_TASK OBJECTIVE_. Go through the records underneath and count the lines that include the string "every". Give nothing but the number.

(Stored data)

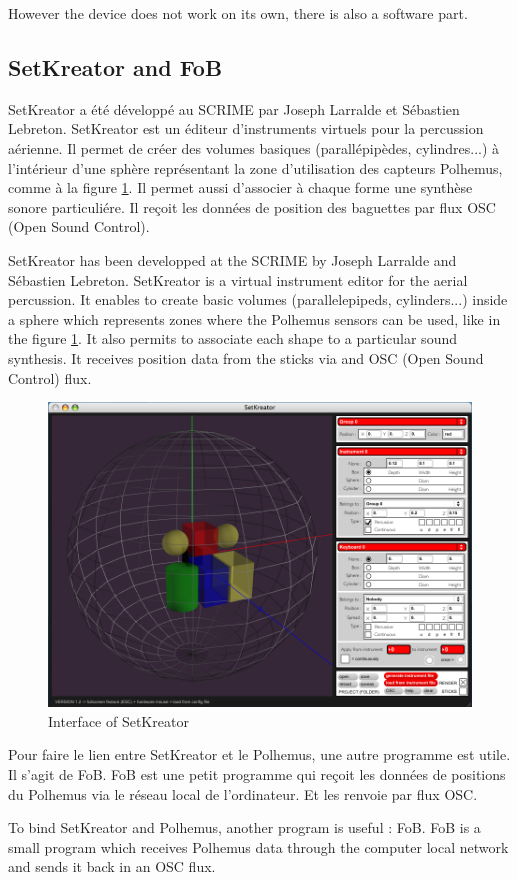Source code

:However the device does not work on its own, there is also a software part.

\subsection{SetKreator and FoB}

SetKreator a été développé au \ac{SCRIME} par Joseph Larralde et Sébastien Lebreton. SetKreator est un éditeur d'instruments virtuels pour la percussion aérienne. Il permet de créer des volumes basiques (parallépipèdes, cylindres...) à l'intérieur d'une sphère représentant la zone d'utilisation des capteurs Polhemus, comme à la figure \ref{fig:setkreator}. Il permet aussi d'associer à chaque forme une synthèse sonore particuliére. Il reçoit les données de position des baguettes par flux OSC (Open Sound Control).

SetKreator has been developped at the \ac{SCRIME} by Joseph Larralde and Sébastien Lebreton. SetKreator is a virtual instrument editor for the aerial percussion. It enables to create basic volumes (parallelepipeds, cylinders...) inside a sphere which represents zones where the Polhemus sensors can be used, like in the figure \ref{fig:setkreator}. It also permits to associate each shape to a particular sound synthesis. It receives position data from the sticks via and OSC (Open Sound Control) flux.
\begin{figure}[h!]
\centering\includegraphics[scale=0.3]{image/setkreator.png}
\caption{Interface of SetKreator}
\label{fig:setkreator}
\end{figure}


Pour faire le lien entre SetKreator et le Polhemus, une autre programme est utile. Il s'agit de FoB. FoB est une petit programme qui reçoit les données de positions du Polhemus via le réseau local de l'ordinateur. Et les renvoie par flux OSC.

To bind SetKreator and Polhemus, another program is useful : FoB. FoB is a small program which receives Polhemus data through the computer local network and sends it back in an OSC flux.


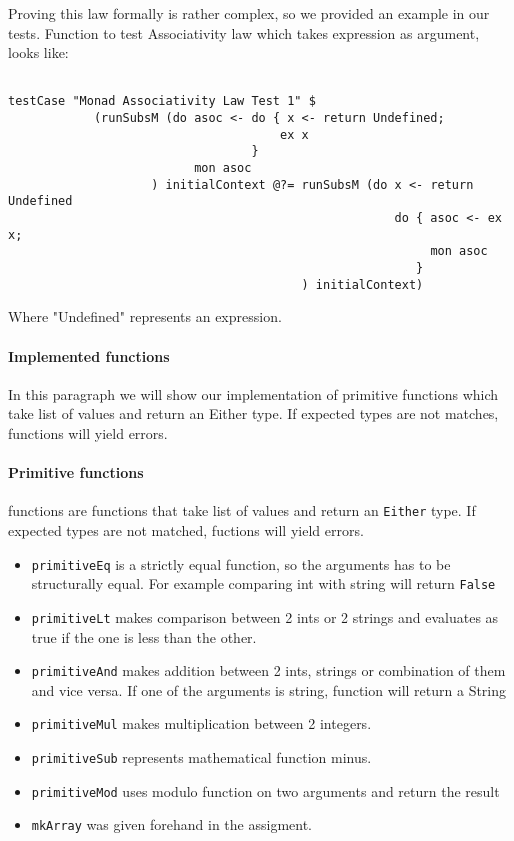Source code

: \documentclass[11pt]{article}
\begin{document}
Proving this law formally is rather complex, so we provided an example in our tests. Function to test Associativity law which takes expression as argument, looks like:
\begin{verbatim}

testCase "Monad Associativity Law Test 1" $
            (runSubsM (do asoc <- do { x <- return Undefined;
                                      ex x
                                  }
                          mon asoc
                    ) initialContext @?= runSubsM (do x <- return Undefined
                                                      do { asoc <- ex x;
                                                           mon asoc
                                                         }
                                         ) initialContext) 
\end{verbatim}

Where "Undefined" represents an expression.

\paragraph{Implemented functions}

In this paragraph we will show our implementation of primitive functions which take list of values and return an Either type.
If expected types are not matches, functions will yield errors.

\paragraph{Primitive functions}
functions are functions that take list of values and return an \texttt{Either} type. If expected types are not matched, fuctions will yield errors. 
\begin{itemize}
\item \texttt{primitiveEq} is a strictly equal function, so the arguments has to be structurally equal. For example comparing int with string will return \texttt{False}
\item \texttt{primitiveLt} makes comparison between 2 ints or 2 strings and evaluates as true if the one is less than the other.
\item \texttt{primitiveAnd} makes addition between 2 ints, strings or combination of them and vice versa. If one of the arguments is string, function will return a String 
\item \texttt{primitiveMul} makes multiplication between 2 integers. 
\item \texttt{primitiveSub} represents mathematical function minus.
\item \texttt{primitiveMod} uses modulo function on two arguments and return the result
\item \texttt{mkArray} was given forehand in the assigment.
\end{itemize}
\end{document}
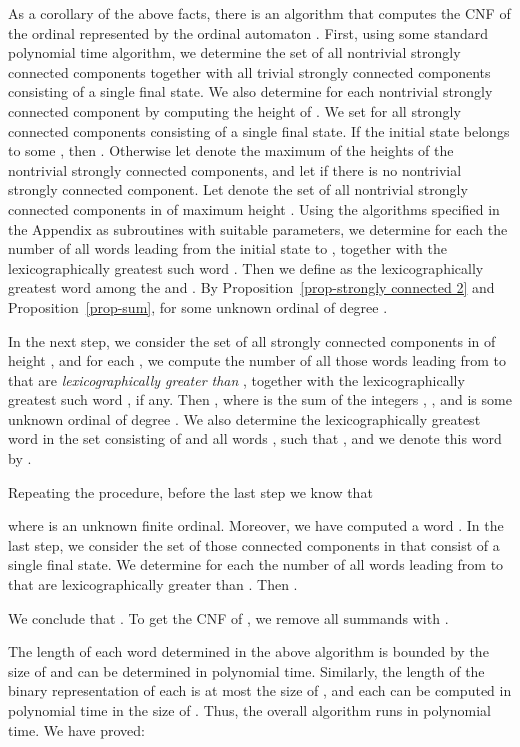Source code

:\documentclass[copyright]{eptcs}
\begin{document}
As a corollary of the above facts, there is an algorithm 
that computes the CNF of the ordinal  represented
by the ordinal automaton . First, using some  standard polynomial time
algorithm,  we determine the set   
of all nontrivial strongly connected components together with all 
trivial strongly connected components consisting of 
a single final state. We also determine  for each nontrivial 
strongly  connected component 
by computing the height  of . We set 
for all strongly connected components  consisting
of a single final state.  If the initial state belongs to
some , then . 
Otherwise let  denote the maximum of the heights of the 
nontrivial strongly connected components, and let  if there 
is no nontrivial strongly connected component. Let  denote the set 
of all nontrivial strongly connected components in 
of maximum height . 
Using the algorithms specified in the Appendix as subroutines
with suitable parameters,
we determine for each  the number  of all words  
leading from the initial state  to , together with the 
lexicographically greatest such word . Then we define  as the lexicographically 
greatest word among the  and .
By Proposition~\ref{prop-strongly connected 2}
and Proposition~\ref{prop-sum},  for some 
unknown ordinal  of degree . 

In the next step, we consider the set  of all 
strongly connected components  in  of height , 
and for each , we compute the number  of all those words 
leading from  to  that are \emph{lexicographically greater
than} , together with the lexicographically greatest such word
, if any. Then , 
where  is the sum of the integers , ,
 and  is some unknown ordinal of degree . 
We also determine the lexicographically greatest 
word in the set consisting of  and all words ,  
such that , and we denote this word by . 

Repeating the procedure, before the last step we know that 

where  is an unknown finite ordinal. Moreover, we have computed a word 
. In the last step, we consider the set  of those connected
components in  that consist of a single final state. We determine
for each  the number of all words leading from  
to  that are lexicographically greater than . Then 
.

We conclude that .
To get the CNF of , we remove all summands  with . 

The length of each word  determined in the above algorithm is 
bounded by the size of  and can be determined in 
polynomial time. Similarly, the length
of the binary representation of each  is at most the size of ,
and each  can be computed in polynomial time in the size of .
Thus, the overall algorithm runs in polynomial time.  
We have proved:
\end{document}
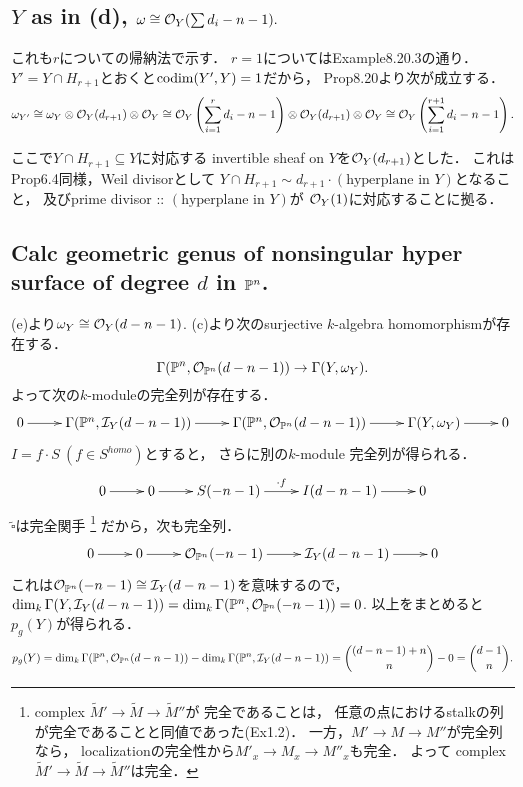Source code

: \documentclass[a4paper]{jsarticle}
\newcommand{\shCano}{\omega}
\begin{document}
    \subsection{$Y$ as in (d), $\shCano \iso \shO_Y(\sum d_i-n-1).$}
    これも$r$についての帰納法で示す．
    $r=1$についてはExample8.20.3の通り．
    $Y'=Y \cap H_{r+1}$とおくと$\operatorname{codim}(Y', Y)=1$だから，
    Prop8.20より次が成立する．
    \[
        \shCano_{Y'}
        \iso \shCano_Y \otimes \shO_Y(d_{r+1}) \otimes \shO_Y
        \iso \shO_Y \left(\sum_{i=1}^r d_i-n-1 \right) \otimes \shO_Y(d_{r+1}) \otimes \shO_Y
        \iso \shO_Y \left(\sum_{i=1}^{r+1} d_i-n-1 \right).
    \]

    ここで$Y \cap H_{r+1} \subseteq Y$に対応する
    invertible sheaf on $Y$を$\mathcal{O}_Y(d_{r+1})$とした．
    これはProp6.4同様，Weil divisorとして
    $Y \cap H_{r+1} \sim d_{r+1} \cdot (\text{hyperplane in $Y$})$となること，
    及びprime divisor :: $(\text{hyperplane in $Y$})$が
    $\mathcal{O}_Y(1)$に対応することに拠る．

    \subsection{Calc geometric genus of nonsingular hyper surface of degree $d$ in $\mathbb{P}^n$.}
    (e)より$\shCano_Y \iso \shO_Y(d-n-1)$.
    (c)より次のsurjective $k$-algebra homomorphismが存在する．
    \[ \Gamma(\proj^n, \shO_{\proj^n}(d-n-1)) \to \Gamma(Y, \shCano_Y). \]
    よって次の$k$-moduleの完全列が存在する．
    \[
    \xymatrix@R=10pt
    {
        0 \ar[r]
        & \Gamma(\proj^n, \shI_Y(d-n-1)) \ar[r]
        & \Gamma(\proj^n, \shO_{\proj^n}(d-n-1)) \ar[r]
        & \Gamma(Y, \shCano_Y) \ar[r]
        & 0
    }
    \]
    $I=f \cdot S \ (f \in S^{homo})$とすると，
    さらに別の$k$-module 完全列が得られる．
    \[
    \xymatrix
    {
        0 \ar[r]& 0 \ar[r]& S(-n-1) \ar[r]^-{\cdot f}& I(d-n-1) \ar[r]& 0
    }
    \]
    $\tilde{\square}$は完全関手
    \footnote
    {
        complex $\tilde{M}' \to \tilde{M} \to \tilde{M}''$が
        完全であることは，
        任意の点におけるstalkの列が完全であることと同値であった(Ex1.2)．
        一方，$M' \to M \to M''$が完全列なら，
        localizationの完全性から$M'_x \to M_x \to M''_x$も完全．
        よって
        complex $\tilde{M}' \to \tilde{M} \to \tilde{M}''$は完全．
    }
    だから，次も完全列．
    \[
    \xymatrix
    {
        0 \ar[r]& 0 \ar[r]& \shO_{\proj^n}(-n-1) \ar[r]& \shI_Y(d-n-1) \ar[r]& 0
    }
    \]
    これは$\mathcal{O}_{\mathbb{P}^n}(-n-1) \cong \mathcal{I}_Y(d-n-1)$を意味するので，
    $\dim_k \Gamma(Y, \mathcal{I}_Y(d-n-1))=\dim_k \Gamma(\mathbb{P}^n, \mathcal{O}_{\mathbb{P}^n}(-n-1))=0$.
    以上をまとめると$p_g(Y)$が得られる．
    \[
        p_g(Y)
        =\dim_k \Gamma(\mathbb{P}^n, \mathcal{O}_{\mathbb{P}^n}(d-n-1))-\dim_k \Gamma(\mathbb{P}^n, \mathcal{I}_Y(d-n-1))
        =\binom{(d-n-1)+n}{n}-0
        =\binom{d-1}{n}.
    \]
\end{document}
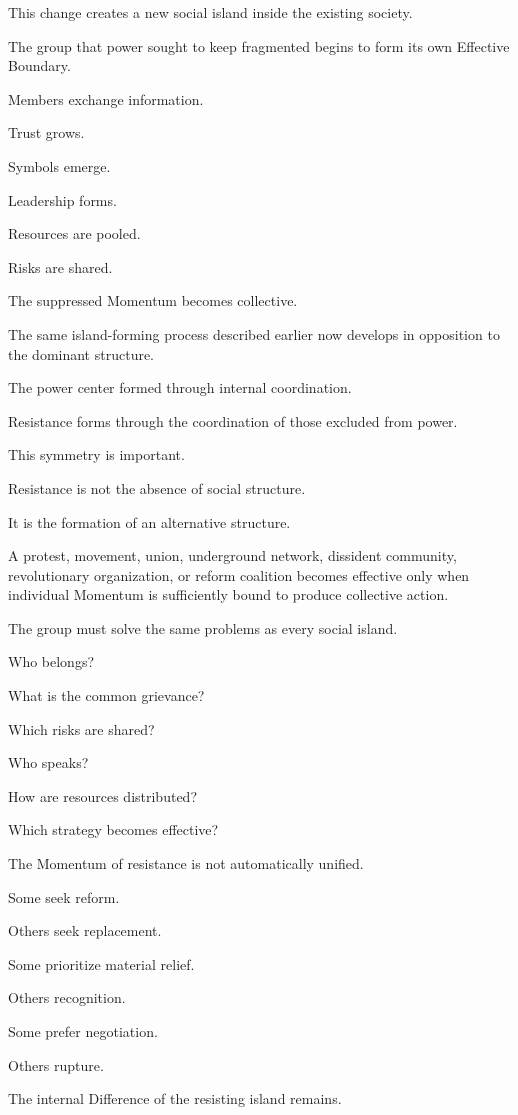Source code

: This change creates a new social island inside the existing society.

The group that power sought to keep fragmented begins to form its own Effective Boundary.

Members exchange information.

Trust grows.

Symbols emerge.

Leadership forms.

Resources are pooled.

Risks are shared.

The suppressed Momentum becomes collective.

The same island-forming process described earlier now develops in opposition to the dominant structure.

The power center formed through internal coordination.

Resistance forms through the coordination of those excluded from power.

This symmetry is important.

Resistance is not the absence of social structure.

It is the formation of an alternative structure.

A protest, movement, union, underground network, dissident community, revolutionary organization, or reform coalition becomes effective only when individual Momentum is sufficiently bound to produce collective action.

The group must solve the same problems as every social island.

Who belongs?

What is the common grievance?

Which risks are shared?

Who speaks?

How are resources distributed?

Which strategy becomes effective?

The Momentum of resistance is not automatically unified.

Some seek reform.

Others seek replacement.

Some prioritize material relief.

Others recognition.

Some prefer negotiation.

Others rupture.

The internal Difference of the resisting island remains.

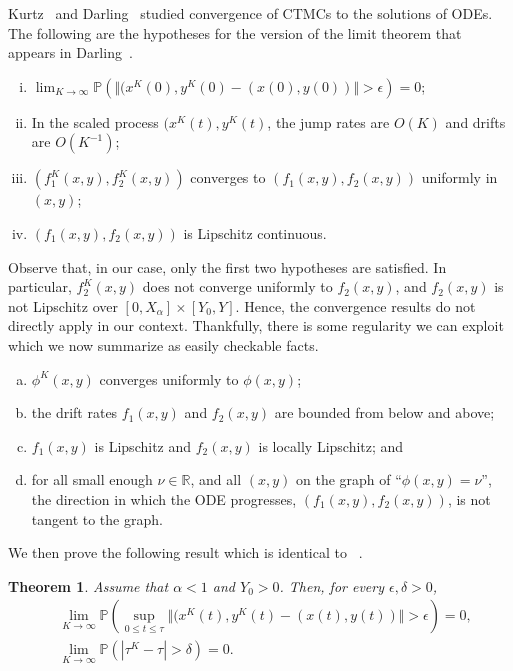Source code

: \documentclass[10pt,journal,letterpaper]{IEEEtran}
\newtheorem{theorem}{Theorem}[section]
\begin{document}
Kurtz~\cite{stochproc.kurtz70limits-markov-processes} and Darling~\cite{stochproc.darling02fluid-limits}
studied convergence of CTMCs to the solutions of ODEs. The following are the hypotheses for
the version of the limit theorem that appears in Darling~\cite{stochproc.darling02fluid-limits}.
\begin{enumerate}[(i)]
\item $\lim_{K \rightarrow \infty} \mathbb{P}\left(\Vert(x^K(0),y^K(0) - (x(0),y(0))\Vert > \epsilon \right) = 0$;
\item In the scaled process $(x^K(t),y^K(t)$, the jump rates are $O(K)$ and drifts are $O(K^{-1})$;
\item $(f^K_1(x,y), f^K_2(x,y))$ converges to $(f_1(x,y), f_2(x,y))$ uniformly  in $(x,y)$;
\item $(f_1(x,y), f_2(x,y))$ is Lipschitz continuous.
\end{enumerate}
Observe that, in our case, only the first two hypotheses are satisfied.
In particular, $f^K_2(x,y)$ does not converge uniformly to $f_2(x,y)$,
and $f_2(x,y)$ is not Lipschitz over $[0, X_{\alpha}] \times [Y_0,
Y]$. Hence, the convergence results do not directly apply in
our context. Thankfully, there is some regularity we can exploit which
we now summarize as easily checkable facts.
\begin{enumerate}[(a)]
\item $\phi^K(x,y)$ converges uniformly to $\phi(x,y)$;
\item the drift rates $f_1(x,y)$ and $f_2(x,y)$ are bounded from below and above;
\item $f_1(x,y)$ is Lipschitz and $f_2(x,y)$ is locally Lipschitz; and
\item for all small enough $\nu \in \mathbb{R}$, and all $(x,y)$ on the graph of ``$\phi(x,y) = \nu$'', the direction in which the ODE
progresses, $(f_1(x,y),f_2(x,y))$, is not tangent to the graph.
\end{enumerate}
We then prove the following result which is identical to
~\cite[Theorem~2.8]{stochproc.darling02fluid-limits}.
\begin{theorem}
\label{assym-optimality}
Assume that $\alpha < 1$ and $Y_0 > 0$. Then, for every $\epsilon,\delta > 0$,
\begin{align*}
&\lim_{K \rightarrow \infty} \mathbb{P}\left(\sup_{0 \leq t \leq \tau}\Vert(x^K(t),y^K(t) - (x(t),y(t))\Vert > \epsilon \right) = 0, \\
&\lim_{K \rightarrow \infty} \mathbb{P}\left(|\tau^K - \tau| > \delta \right) = 0.
\end{align*}
\end{theorem}
\end{document}
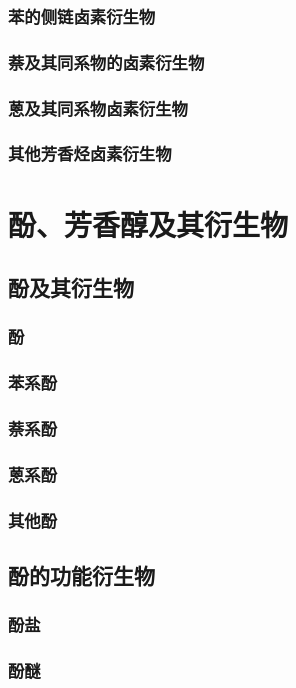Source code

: \documentclass[UTF8]{../03-Chemistry}
\begin{document}
    \subsubsection{苯的侧链卤素衍生物}
    \subsubsection{萘及其同系物的卤素衍生物}
    \subsubsection{蒽及其同系物卤素衍生物}
    \subsubsection{其他芳香烃卤素衍生物}
\section{酚、芳香醇及其衍生物}
    \subsection{酚及其衍生物}
        \subsubsection{酚}
        \subsubsection{苯系酚}
        \subsubsection{萘系酚}
        \subsubsection{蒽系酚}
        \subsubsection{其他酚}
    \subsection{酚的功能衍生物}
        \subsubsection{酚盐}
        \subsubsection{酚醚}
\end{document}
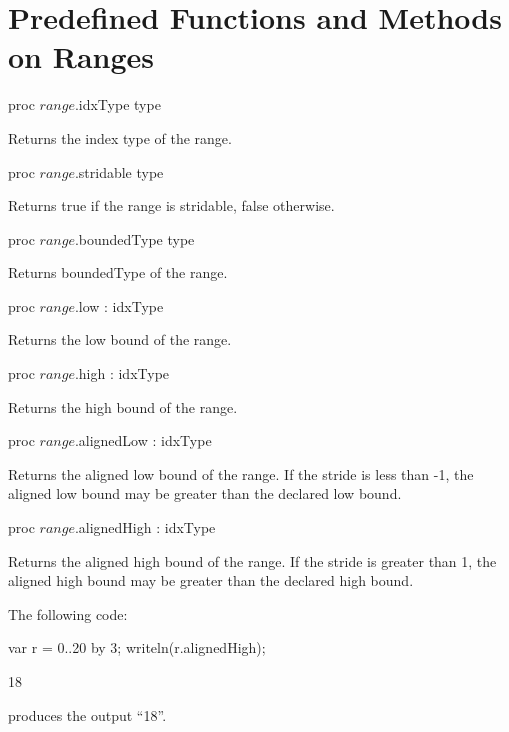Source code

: \section{Predefined Functions and Methods on Ranges}
\begin{protohead}
proc $range$.idxType type
\end{protohead}
\begin{protobody}
Returns the index type of the range.
\end{protobody}

\begin{protohead}
proc $range$.stridable type
\end{protohead}
\begin{protobody}
Returns true if the range is stridable, false otherwise.
\end{protobody}

\begin{protohead}
proc $range$.boundedType type
\end{protohead}
\begin{protobody}
Returns boundedType of the range.
\end{protobody}

\begin{protohead}
proc $range$.low : idxType
\end{protohead}
\begin{protobody}
Returns the low bound of the range.
\end{protobody}

\begin{protohead}
proc $range$.high : idxType
\end{protohead}
\begin{protobody}
Returns the high bound of the range.
\end{protobody}

\begin{protohead}
proc $range$.alignedLow : idxType
\end{protohead}
\begin{protobody}
Returns the aligned low bound of the range.  If the stride is less than -1, the
aligned low bound may be greater than the declared low bound.
\end{protobody}

\begin{protohead}
proc $range$.alignedHigh : idxType
\end{protohead}
\begin{protobody}
Returns the aligned high bound of the range.  If the stride is greater than 1,
the aligned high bound may be greater than the declared high bound.
\end{protobody}
\begin{example}
The following code:
\begin{chapelpre}
\end{chapelpre}
\begin{chapel}
var r = 0..20 by 3;
writeln(r.alignedHigh);
\end{chapel}
\begin{chapeloutput}
18
\end{chapeloutput}
produces the output ``18''.
\end{example}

_ANSWER SPACE_. 2